(Source texts of formatted documents)
——————
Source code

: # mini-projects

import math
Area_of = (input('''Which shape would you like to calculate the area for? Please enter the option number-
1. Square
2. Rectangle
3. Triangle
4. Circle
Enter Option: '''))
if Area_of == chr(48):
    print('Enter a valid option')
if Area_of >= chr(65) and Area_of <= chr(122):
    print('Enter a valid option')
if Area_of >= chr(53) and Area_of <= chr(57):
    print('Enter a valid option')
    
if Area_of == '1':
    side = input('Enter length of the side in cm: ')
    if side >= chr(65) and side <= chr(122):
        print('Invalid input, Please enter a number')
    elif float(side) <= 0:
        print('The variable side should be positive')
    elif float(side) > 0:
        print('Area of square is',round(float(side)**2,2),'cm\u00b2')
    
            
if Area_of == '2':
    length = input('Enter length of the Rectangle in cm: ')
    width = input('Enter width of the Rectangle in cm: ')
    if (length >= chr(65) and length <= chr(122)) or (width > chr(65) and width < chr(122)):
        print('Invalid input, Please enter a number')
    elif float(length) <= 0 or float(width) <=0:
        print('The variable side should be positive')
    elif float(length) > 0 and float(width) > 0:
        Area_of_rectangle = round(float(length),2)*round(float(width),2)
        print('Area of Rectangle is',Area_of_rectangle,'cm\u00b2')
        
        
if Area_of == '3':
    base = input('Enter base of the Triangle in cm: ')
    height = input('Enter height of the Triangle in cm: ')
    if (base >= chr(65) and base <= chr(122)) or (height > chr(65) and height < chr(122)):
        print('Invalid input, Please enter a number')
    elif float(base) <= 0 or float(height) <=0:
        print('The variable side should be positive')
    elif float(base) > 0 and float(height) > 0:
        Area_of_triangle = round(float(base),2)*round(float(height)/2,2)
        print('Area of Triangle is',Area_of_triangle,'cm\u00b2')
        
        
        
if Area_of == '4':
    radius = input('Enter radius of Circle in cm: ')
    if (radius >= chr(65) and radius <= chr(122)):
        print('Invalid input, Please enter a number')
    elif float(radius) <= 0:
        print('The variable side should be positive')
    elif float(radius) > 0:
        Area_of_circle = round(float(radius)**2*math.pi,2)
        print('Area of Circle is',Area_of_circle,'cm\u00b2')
——————
» **THE PROBLEM**:
The answer should hold exactly the lines running from the one with "if (base >= chr(65)" to the final line of the data, both ends counted.

» **ANSWER BELOW**:
    if (base >= chr(65) and base <= chr(122)) or (height > chr(65) and height < chr(122)):
        print('Invalid input, Please enter a number')
    elif float(base) <= 0 or float(height) <=0:
        print('The variable side should be positive')
    elif float(base) > 0 and float(height) > 0:
        Area_of_triangle = round(float(base),2)*round(float(height)/2,2)
        print('Area of Triangle is',Area_of_triangle,'cm\u00b2')
        
        
        
if Area_of == '4':
    radius = input('Enter radius of Circle in cm: ')
    if (radius >= chr(65) and radius <= chr(122)):
        print('Invalid input, Please enter a number')
    elif float(radius) <= 0:
        print('The variable side should be positive')
    elif float(radius) > 0:
        Area_of_circle = round(float(radius)**2*math.pi,2)
        print('Area of Circle is',Area_of_circle,'cm\u00b2')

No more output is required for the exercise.